Back and forth, back and forth, she played it out in her mind. As long as
it fell on one of the weeks that Brent was watching Maya, it might work. And
those bills, it would help to have that ten thousand in the bank, the way she
and Maya were barely squeezing by on her teacher’s salary. There was something
else, too. Something about the control, about this being something she was askedto do, something she could contribute to that made a difference to the
world. Even if she couldn’t share it with anyone, she would know what she had
accomplished. It was a powerful feeling.
Before the sun set on the day of their meeting, she dialed the number for
Agent Wilcox and told him she was interested in joining the team.
THREE WEEKS later, she met the six other members of the scenario planning
exercise and began their work together. It lasted three days and then they were
dismissed.
Nine months later, she checked her bank account and discovered a
ten-thousand-dollar deposit had been made. She couldn’t contain her smile, even
though she could tell no one its source.
The following day, she got a call from one of the members of the scenario
team, a man named John Ryder, and he told her, with no emotion in his voice, that
five of the other members were dead, assassinated within the past four days.

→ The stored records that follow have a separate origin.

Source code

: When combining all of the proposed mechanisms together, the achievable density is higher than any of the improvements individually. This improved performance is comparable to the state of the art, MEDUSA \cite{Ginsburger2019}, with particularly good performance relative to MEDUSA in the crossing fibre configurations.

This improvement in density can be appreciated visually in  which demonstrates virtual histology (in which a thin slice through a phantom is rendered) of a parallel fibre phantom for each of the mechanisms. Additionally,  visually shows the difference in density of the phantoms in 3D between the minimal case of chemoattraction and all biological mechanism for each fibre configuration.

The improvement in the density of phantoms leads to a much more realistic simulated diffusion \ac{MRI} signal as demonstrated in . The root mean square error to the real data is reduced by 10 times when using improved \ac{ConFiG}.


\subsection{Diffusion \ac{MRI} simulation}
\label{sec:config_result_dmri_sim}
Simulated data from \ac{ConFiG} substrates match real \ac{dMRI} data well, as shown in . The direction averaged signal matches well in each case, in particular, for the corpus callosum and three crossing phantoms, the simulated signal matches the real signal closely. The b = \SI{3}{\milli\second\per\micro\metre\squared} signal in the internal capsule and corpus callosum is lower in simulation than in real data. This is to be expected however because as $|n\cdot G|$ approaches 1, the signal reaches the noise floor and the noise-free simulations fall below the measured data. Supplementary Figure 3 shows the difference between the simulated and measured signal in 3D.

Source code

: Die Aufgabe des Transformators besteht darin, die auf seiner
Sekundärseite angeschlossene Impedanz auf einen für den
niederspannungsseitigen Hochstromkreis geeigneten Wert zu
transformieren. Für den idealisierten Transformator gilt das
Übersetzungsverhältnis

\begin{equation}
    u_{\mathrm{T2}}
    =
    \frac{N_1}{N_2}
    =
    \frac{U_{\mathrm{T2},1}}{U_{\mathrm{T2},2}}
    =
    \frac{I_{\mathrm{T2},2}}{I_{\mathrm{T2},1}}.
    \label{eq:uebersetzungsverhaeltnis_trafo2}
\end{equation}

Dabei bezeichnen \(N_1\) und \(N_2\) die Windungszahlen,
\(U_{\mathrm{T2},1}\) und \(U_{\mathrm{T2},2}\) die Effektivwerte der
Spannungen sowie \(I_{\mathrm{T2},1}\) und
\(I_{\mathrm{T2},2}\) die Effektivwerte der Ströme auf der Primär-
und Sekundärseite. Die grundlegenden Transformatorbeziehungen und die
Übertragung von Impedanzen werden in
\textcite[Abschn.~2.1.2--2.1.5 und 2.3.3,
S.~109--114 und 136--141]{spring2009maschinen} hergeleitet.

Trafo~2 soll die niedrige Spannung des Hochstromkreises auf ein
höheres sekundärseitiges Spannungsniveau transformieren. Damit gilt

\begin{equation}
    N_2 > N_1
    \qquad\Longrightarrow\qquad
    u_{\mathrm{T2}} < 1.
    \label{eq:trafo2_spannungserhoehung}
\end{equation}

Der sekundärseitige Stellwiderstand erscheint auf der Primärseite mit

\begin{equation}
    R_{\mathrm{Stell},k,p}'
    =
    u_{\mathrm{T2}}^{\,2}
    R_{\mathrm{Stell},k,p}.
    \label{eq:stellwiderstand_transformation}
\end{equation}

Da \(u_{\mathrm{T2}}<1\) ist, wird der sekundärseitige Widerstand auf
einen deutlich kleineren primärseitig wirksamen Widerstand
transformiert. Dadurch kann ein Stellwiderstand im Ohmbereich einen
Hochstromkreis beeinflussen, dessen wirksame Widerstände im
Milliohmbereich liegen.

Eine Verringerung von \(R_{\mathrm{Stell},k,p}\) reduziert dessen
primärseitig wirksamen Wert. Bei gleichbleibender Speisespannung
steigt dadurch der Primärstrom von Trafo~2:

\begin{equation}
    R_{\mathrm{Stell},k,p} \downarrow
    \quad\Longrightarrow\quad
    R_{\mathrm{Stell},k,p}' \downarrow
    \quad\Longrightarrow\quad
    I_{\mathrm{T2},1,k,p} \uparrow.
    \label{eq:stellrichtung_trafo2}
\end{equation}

He told her they were the only two left, and that if she wanted to live,
she’d have to go with him.
Later, as she screamed while the first bullet shattered the vase by her
entrance door, and John Ryder pulled her away from the next bullet that
destroyed her television, she thought, just for a millisecond, of that moment
while she was jogging and felt her instincts say she was going to be taken, and
knew she’d been right to trust her instincts all along.
PART I
Breaking the Glass
Chapter 1
SAMANTHA WATERS was exhausted and silent, not used to the pace, the lack
of sleep, the constant state of alertness. Her eyes were closed now as Ryder
eased off the accelerator and guided the Bronco off the 14 Freeway, towards the
Luna Motel.
She must have felt the truck’s deceleration because she opened her eyes
and said, "Where are we?”
"Some place safe.”
"Safer than the last place?”
"For now.”
The Luna Motel sat alone in the Agua Dulce Canyon, just north of Los
Angeles. The rooms were spread out on a single level, all in one straight line,
all facing the freeway and the only road that led to the motel. He pulled the
truck into the empty lot.
"I’ll be right back.”
The woman sat upright in her seat. "Can I come with you?”
"It’s better if we’re not seen together. They’re looking for both of us.”
"Please,” she said, her voice barely above a whisper.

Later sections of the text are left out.